第7話 いざシャンデルへ
よろしくお願いします。
今日の昼に急遽決まったシャンデルへの訪問。
準備を整え、俺、ソフィー、サイモン、その他5人の衛兵がシャムール侯爵邸を出発しようとしていた。
騎士団長とクラリスが、見送りに来てくれた。
「いつもなら阻止するとこですが、イスマイール君が一緒なら、なんの心配もありません。お嬢様、道中お気をつけて」
「お嬢様! 変な奴に襲われたら、師匠の後ろに隠れてね! 頑張ってよ、師匠!」
激励の言葉をくれる2人。
「それでは、行ってまいります。留守の間、屋敷のことは任せましたよ」
2人は頭を下げた。
ソフィーは馬に乗り、俺を含めたその他の人々は、それを囲むように出発する。俺は先頭だ。
少しずつ2人の姿が小さくなって行くが、俺たちが見えている間は、ずっと手を振っていた。
出発してからというもの、これといった問題はなく、どんどんと足を進める俺たち。
本当に何にも起きることはなく、4時間歩き続け、日暮れ前にシャムール侯爵領の都市シャンデルに着いた。
城門を顔パスで抜けた俺たちは、ここの都市長に会いに行く。
都市長が住む邸宅に向かっている途中、俺はあることに気づいた。
「・・・サイモン。左後方30メートル、屋根の上に注意しろ」
「は? あ、あぁ了解っす」
サイモンに命令を下し、俺はソフィーが乗っている馬の左に行く。
「イムさん、どうかしましたか?」
「なんでもありません、お嬢様」
「そ、そうですか」
ソフィーに変な心配を与えるのはマズイ。
俺は、サイモンに警戒するよう命じた左後方を振り向く。
姿は見えないが、確実に誰かが俺たちのことを見ていた。
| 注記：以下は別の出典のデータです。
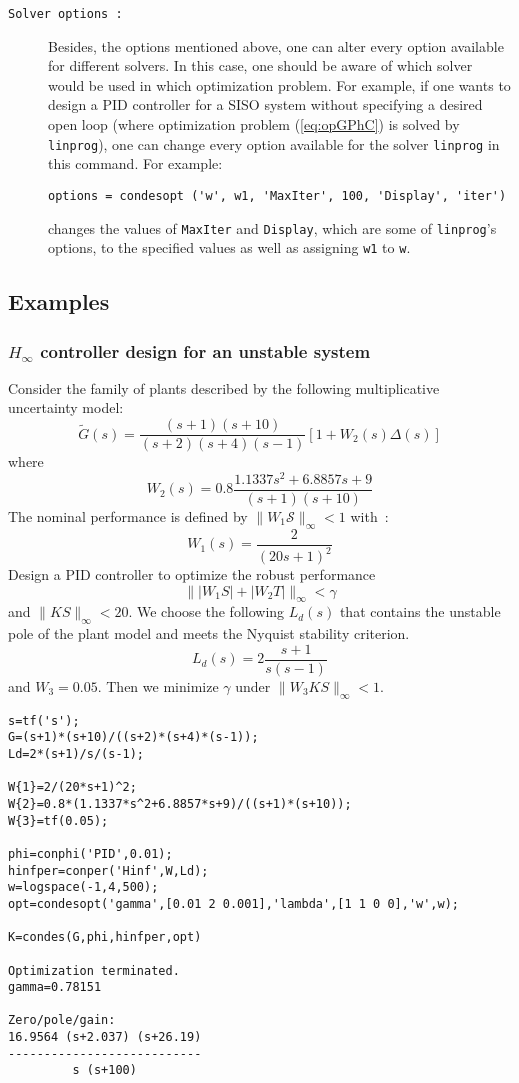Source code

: \documentclass [12pt , a4paper] {report}
\begin{document}
\begin{description}
\item[\texttt{Solver options :}] Besides, the options mentioned above, one can alter every option available for different solvers. In this case, one should be aware of which solver would be used in which optimization problem. For example, if one wants to design a PID controller for a SISO system without specifying a desired open loop (where optimization problem (\ref{eq:opGPhC}) is solved by \texttt{linprog}), one can change every option available for the solver \texttt{linprog} in this command. For example:
\begin{lstlisting}
options = condesopt ('w', w1, 'MaxIter', 100, 'Display', 'iter')
\end{lstlisting}
changes the values of \texttt{MaxIter} and \texttt{Display}, which are some of \texttt{linprog}'s options, to the specified values as well as assigning \texttt{w1} to \texttt{w}.

\end{description}


\subsection{Examples}

\subsubsection{$H_\infty$ controller design for an unstable system}

Consider  the family of plants described by the following multiplicative uncertainty model:
$$
	\tilde{G}(s)=\frac{(s+1)(s+10)}{(s+2)(s+4)(s-1)}[1+ W_2(s)\Delta(s)] 
$$
where 
$$
	W_2(s)=0.8\frac{1.1337s^2+6.8857s+9}{(s+1)(s+10)}
$$
The nominal performance is defined by $\| W_1 \mathcal{S} \|_\infty < 1$ with~: 
$$
	W_1(s)=\frac{2}{(20s+1)^2}
$$
Design a PID controller  to optimize  the robust performance
$$ \| |W_1 S| +  |W_2 T| \|_\infty < \gamma $$
and $\| KS \|_\infty < 20$. We choose the following $L_d(s)$ that contains the unstable pole of the plant model and meets the Nyquist stability criterion.
$$L_d(s)=2 \frac{s+1}{s(s-1)}$$
and $W_3=0.05$. Then we minimize $\gamma$ under $\| W_3 KS \|_\infty < 1$.

\begin{lstlisting}
s=tf('s');
G=(s+1)*(s+10)/((s+2)*(s+4)*(s-1));
Ld=2*(s+1)/s/(s-1);

W{1}=2/(20*s+1)^2;
W{2}=0.8*(1.1337*s^2+6.8857*s+9)/((s+1)*(s+10));
W{3}=tf(0.05);

phi=conphi('PID',0.01);
hinfper=conper('Hinf',W,Ld);
w=logspace(-1,4,500);
opt=condesopt('gamma',[0.01 2 0.001],'lambda',[1 1 0 0],'w',w);

K=condes(G,phi,hinfper,opt)

Optimization terminated.
gamma=0.78151
 
Zero/pole/gain:
16.9564 (s+2.037) (s+26.19)
---------------------------
         s (s+100)
\end{lstlisting}
\end{document}

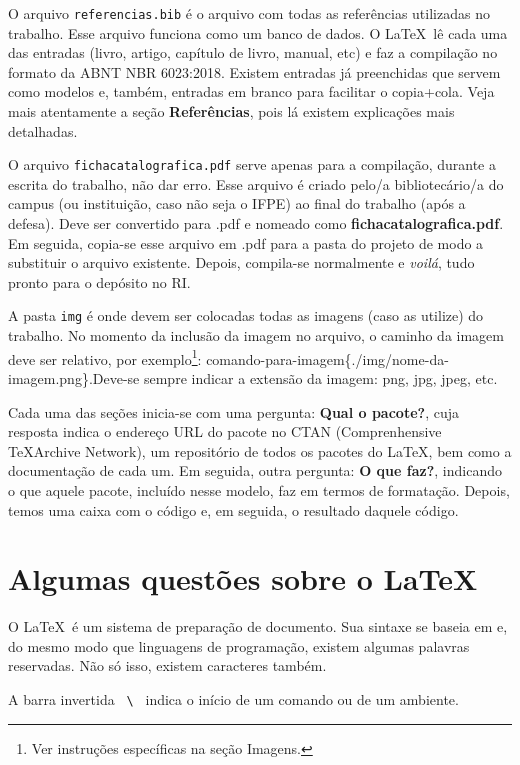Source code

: \documentclass[a4paper,12pt,oneside,openright,extrafontsizes,openbib]{memoir}
\begin{document}
{O arquivo \verb|referencias.bib| é o arquivo com todas as referências utilizadas no trabalho. Esse arquivo funciona como um banco de dados. O \LaTeX\ lê cada uma das entradas (livro, artigo, capítulo de livro, manual, etc) e faz a compilação no formato da ABNT NBR 6023:2018. Existem entradas já preenchidas que servem como modelos e, também, entradas em branco para facilitar o copia+cola. Veja mais atentamente a seção \textbf{Referências}, pois lá existem explicações mais detalhadas.

O arquivo \verb|fichacatalografica.pdf| serve apenas para a compilação, durante a escrita do trabalho, não dar erro. Esse arquivo é criado pelo/a bibliotecário/a do campus (ou instituição, caso não seja o IFPE) ao final do trabalho (após a defesa). Deve ser convertido para .pdf e nomeado como \textbf{fichacatalografica.pdf}. Em seguida, copia-se esse arquivo em .pdf para a pasta do projeto de modo a substituir o arquivo existente. Depois, compila-se normalmente e \textit{voilá}, tudo pronto para o depósito no RI.

A pasta \verb|img| é onde devem ser colocadas todas as imagens (caso as utilize) do trabalho. No momento da inclusão da imagem no arquivo, o caminho da imagem deve ser relativo, por exemplo\footnote{Ver instruções específicas na seção Imagens.}: comando-para-imagem\{./img/nome-da-imagem.png\}.Deve-se sempre  indicar a extensão da imagem: png, jpg, jpeg, etc.

Cada uma das seções inicia-se com uma pergunta: \textbf{Qual o pacote?}, cuja resposta indica o endereço URL do pacote no CTAN (Comprenhensive \TeX Archive Network), um repositório de todos os pacotes do \LaTeX, bem como a documentação de cada um. Em seguida, outra pergunta: \textbf{O que faz?}, indicando o que aquele pacote, incluído nesse modelo, faz em termos de formatação. Depois, temos uma caixa com o código e, em seguida, o resultado daquele código.

\section{Algumas questões sobre o \LaTeX}

O \LaTeX\ é um sistema de preparação de documento. Sua sintaxe se baseia em  e, do mesmo modo que linguagens de programação, existem algumas palavras reservadas. Não só isso, existem caracteres  também.

A barra invertida \verb| \ | indica o início de um comando ou de um ambiente.

}
\end{document}
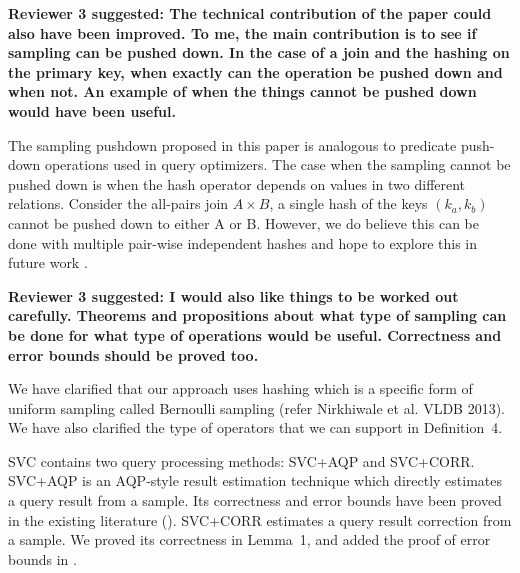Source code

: \vspace{1.5em}

\textbf{Reviewer 3 suggested: The technical contribution of the paper could also have been improved. To me, the main contribution is to see if sampling can be pushed down. In the case of a join and the hashing on the primary key, when exactly can the operation be pushed down and when not. An example of when the things cannot be pushed down would have been useful. }

The sampling pushdown proposed in this paper is analogous to predicate push-down operations used in query optimizers. The case when the sampling cannot be pushed down
is when the hash operator depends on values in two different relations. Consider the all-pairs join $A \times B$, a single hash of the keys $(k_a, k_b)$ cannot be pushed down to either A or B.  However, we do believe this can be done with multiple pair-wise independent hashes  and hope to explore this in future work .

\vspace{1.5em}

\textbf{Reviewer 3 suggested: I would also like things to be worked out carefully. Theorems and propositions about what type of sampling can be done for what type of operations would be useful. Correctness and error bounds should be proved too.}

We have clarified that our approach uses hashing which is a specific form of uniform sampling called Bernoulli sampling (refer Nirkhiwale et al. VLDB 2013). We have also clarified the type of operators that we can support in Definition~4. 

SVC contains two query processing methods:  SVC+AQP and SVC+CORR. SVC+AQP is an AQP-style result estimation technique which directly estimates a query result from a sample. Its correctness and error bounds have been proved in the existing literature (). SVC+CORR estimates a query result correction from a sample. We proved its correctness in Lemma~1, and added the proof of error bounds in . 

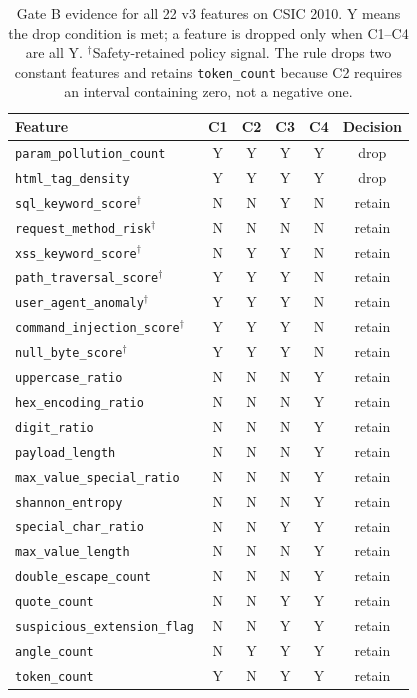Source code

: \documentclass[conference]{IEEEtran}
\newcommand{\feat}[1]{\texttt{#1}}
\begin{document}
\begin{table}[t]
\caption{Gate B evidence for all 22 v3 features on CSIC 2010. Y means the drop condition is met; a feature is dropped only when C1--C4 are all Y. $^{\dagger}$Safety-retained policy signal. The rule drops two constant features and retains \feat{token\_count} because C2 requires an interval containing zero, not a negative one.}
\label{tab:evidence}
\centering
\scriptsize
\setlength{\tabcolsep}{3pt}
\begin{tabular}{@{}lccccc@{}}
\toprule
Feature & C1 & C2 & C3 & C4 & Decision\\
\midrule
\feat{param\_pollution\_count} & Y & Y & Y & Y & drop\\
\feat{html\_tag\_density} & Y & Y & Y & Y & drop\\
\midrule
\feat{sql\_keyword\_score}$^{\dagger}$ & N & N & Y & N & retain\\
\feat{request\_method\_risk}$^{\dagger}$ & N & N & N & N & retain\\
\feat{xss\_keyword\_score}$^{\dagger}$ & N & Y & Y & N & retain\\
\feat{path\_traversal\_score}$^{\dagger}$ & Y & Y & Y & N & retain\\
\feat{user\_agent\_anomaly}$^{\dagger}$ & Y & Y & Y & N & retain\\
\feat{command\_injection\_score}$^{\dagger}$ & Y & Y & Y & N & retain\\
\feat{null\_byte\_score}$^{\dagger}$ & Y & Y & Y & N & retain\\
\midrule
\feat{uppercase\_ratio} & N & N & N & Y & retain\\
\feat{hex\_encoding\_ratio} & N & N & N & Y & retain\\
\feat{digit\_ratio} & N & N & N & Y & retain\\
\feat{payload\_length} & N & N & N & Y & retain\\
\feat{max\_value\_special\_ratio} & N & N & N & Y & retain\\
\feat{shannon\_entropy} & N & N & N & Y & retain\\
\feat{special\_char\_ratio} & N & N & Y & Y & retain\\
\feat{max\_value\_length} & N & N & N & Y & retain\\
\feat{double\_escape\_count} & N & N & N & Y & retain\\
\feat{quote\_count} & N & N & Y & Y & retain\\
\feat{suspicious\_extension\_flag} & N & N & Y & Y & retain\\
\feat{angle\_count} & N & Y & Y & Y & retain\\
\feat{token\_count} & Y & N & Y & Y & retain\\
\bottomrule
\end{tabular}
\end{table}
\end{document}
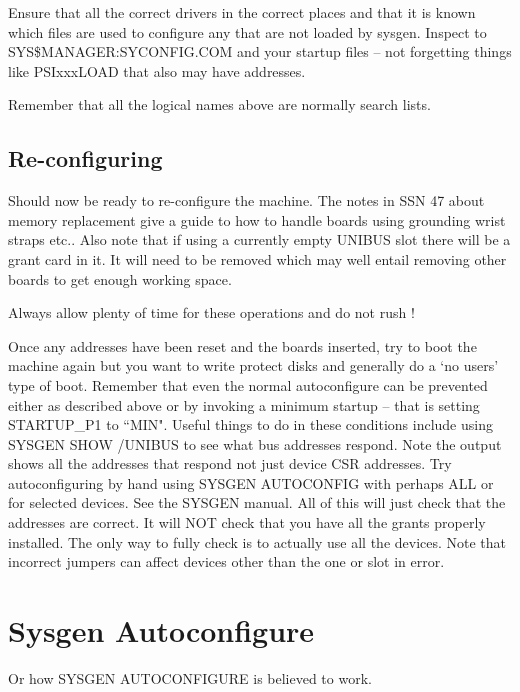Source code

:  Ensure that all the correct drivers in the correct places
 and that it is known which files are used to configure any that are not loaded
 by sysgen. Inspect to SYS\$MANAGER:SYCONFIG.COM and your startup files -- not
 forgetting things like PSIxxxLOAD that also may have addresses.

 Remember that all the logical names above are normally search lists.

\subsection{Re-configuring}

Should now be ready to re-configure the machine.
The notes in SSN 47 about memory replacement give a guide to how to handle
boards using  grounding wrist straps etc..
Also note that if using a currently  empty UNIBUS slot there will be a grant
card in it. It will need to be removed which may well entail removing other
boards to get enough working space. 

Always allow plenty of time for these operations and do not rush !

Once any addresses have been reset and the boards inserted,
try to boot the machine again but you want to write protect disks and 
generally do a `no users' type of boot.
Remember that even the normal autoconfigure can be prevented either as 
described above or by invoking a minimum startup -- that is setting 
STARTUP\_P1 to ``MIN".
Useful things  to do in these conditions include using
SYSGEN SHOW /UNIBUS to see what  bus addresses respond.
Note the output shows all the addresses that respond not just device CSR
addresses.
Try autoconfiguring  by hand using SYSGEN AUTOCONFIG  with perhaps ALL or for
selected devices.
See  the SYSGEN manual.
All of this will just check that the addresses are correct.
It will NOT check that you have all the grants properly installed.
The  only way to fully check is to actually use all the
devices.
Note that  incorrect jumpers can affect devices other than the one
or slot in error. 

\appendix
\section{Sysgen Autoconfigure}

Or how SYSGEN AUTOCONFIGURE is believed to work.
それが、なんなのかはわからないが、普通の人とは違う視線を感じたのだ。
すると、俺たちの前に、小さな何かが近寄ってきた。
一瞬、短剣に手をかけたが、その正体を見た俺は短剣から手を離す。
そう、小さな女の子が一輪の花を持って来たのだ。
「ソフィーお嬢様! これ、綺麗だからあげる!」
「あら! ありがとう、大事にするわね!」
立ち止まり、馬から降りて、その花を受け取るソフィー。すると、多くの民衆がソフィーのもとへと集まって来た。
流石の人気だ。
確かに、美人で頭も良くて、おまけに庶民たちのことを第一に考えた政策を打ち出しているソフィーは、シャムール侯爵領内ならどこでも人気者だろう。
帝国全土で恐れられていた俺とは、えらい違いだ。
「お嬢様、そろそろ」
憧れの存在ソフィーとの、ふれあいを打ち切るのは心苦しいが、護衛の関係上、多くの人たちに囲まれるのはマズイと考えた上での行動だ。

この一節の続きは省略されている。